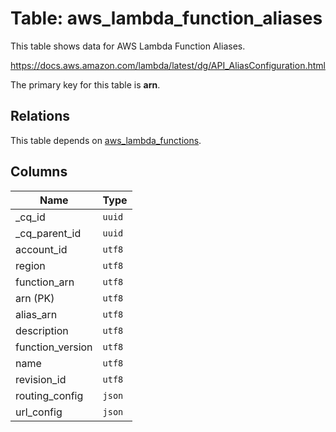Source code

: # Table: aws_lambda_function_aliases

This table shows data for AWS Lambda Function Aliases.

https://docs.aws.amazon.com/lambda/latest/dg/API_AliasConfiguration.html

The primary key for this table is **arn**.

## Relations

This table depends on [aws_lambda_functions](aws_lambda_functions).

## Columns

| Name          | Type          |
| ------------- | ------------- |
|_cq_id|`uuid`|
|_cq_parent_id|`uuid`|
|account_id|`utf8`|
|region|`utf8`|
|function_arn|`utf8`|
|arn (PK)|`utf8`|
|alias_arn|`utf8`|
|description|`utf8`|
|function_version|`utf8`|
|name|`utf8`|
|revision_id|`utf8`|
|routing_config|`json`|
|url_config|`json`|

__________

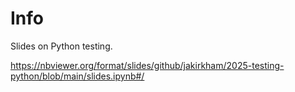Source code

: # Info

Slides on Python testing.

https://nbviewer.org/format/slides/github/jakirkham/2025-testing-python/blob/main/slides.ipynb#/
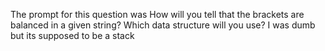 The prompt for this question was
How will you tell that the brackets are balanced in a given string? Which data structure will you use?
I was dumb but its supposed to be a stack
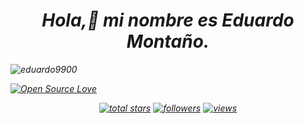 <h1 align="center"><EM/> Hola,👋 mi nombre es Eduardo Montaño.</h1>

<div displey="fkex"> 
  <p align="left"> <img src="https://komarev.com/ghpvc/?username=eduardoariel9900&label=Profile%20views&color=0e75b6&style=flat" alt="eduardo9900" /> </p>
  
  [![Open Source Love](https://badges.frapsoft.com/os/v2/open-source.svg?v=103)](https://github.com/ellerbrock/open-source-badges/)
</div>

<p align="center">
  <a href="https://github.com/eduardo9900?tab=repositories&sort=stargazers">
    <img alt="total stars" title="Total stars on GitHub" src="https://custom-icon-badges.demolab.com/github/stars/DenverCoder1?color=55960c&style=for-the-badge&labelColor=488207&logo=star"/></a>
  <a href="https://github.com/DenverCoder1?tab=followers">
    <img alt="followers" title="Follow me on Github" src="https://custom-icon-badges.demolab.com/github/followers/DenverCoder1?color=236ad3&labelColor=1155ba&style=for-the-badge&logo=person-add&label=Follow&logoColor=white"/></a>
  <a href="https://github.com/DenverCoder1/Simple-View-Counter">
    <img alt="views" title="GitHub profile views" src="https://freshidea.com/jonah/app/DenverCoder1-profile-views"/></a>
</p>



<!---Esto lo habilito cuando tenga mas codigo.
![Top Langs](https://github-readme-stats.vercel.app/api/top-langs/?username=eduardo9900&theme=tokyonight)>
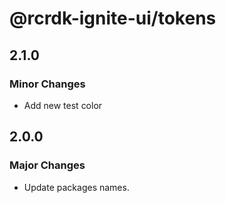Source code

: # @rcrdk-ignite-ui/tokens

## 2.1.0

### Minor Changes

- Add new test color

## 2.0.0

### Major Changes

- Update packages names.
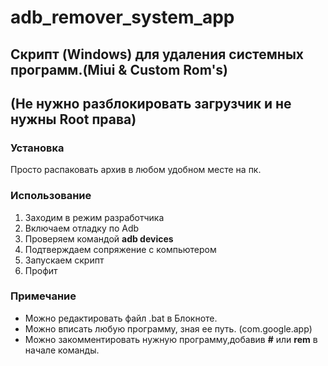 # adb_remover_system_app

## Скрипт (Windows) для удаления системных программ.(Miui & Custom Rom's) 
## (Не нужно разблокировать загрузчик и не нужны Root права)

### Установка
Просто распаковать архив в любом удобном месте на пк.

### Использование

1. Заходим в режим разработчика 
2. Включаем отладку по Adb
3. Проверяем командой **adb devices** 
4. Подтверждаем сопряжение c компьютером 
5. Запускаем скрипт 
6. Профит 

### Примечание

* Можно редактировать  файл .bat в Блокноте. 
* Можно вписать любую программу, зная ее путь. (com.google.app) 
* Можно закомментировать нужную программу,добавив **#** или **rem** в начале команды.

__________

▶ _EXERCISE_: I would like the exact lines from the data above, starting with the one that holds "Slides on Python testing." and going on through the one that holds "I was dumb but its supposed to be a stack", without the pictures.

▶ _EXERCISE OUTPUT_:
Slides on Python testing.

https://nbviewer.org/format/slides/github/jakirkham/2025-testing-python/blob/main/slides.ipynb#/
 The prompt for this question was
How will you tell that the brackets are balanced in a given string? Which data structure will you use?
I was dumb but its supposed to be a stack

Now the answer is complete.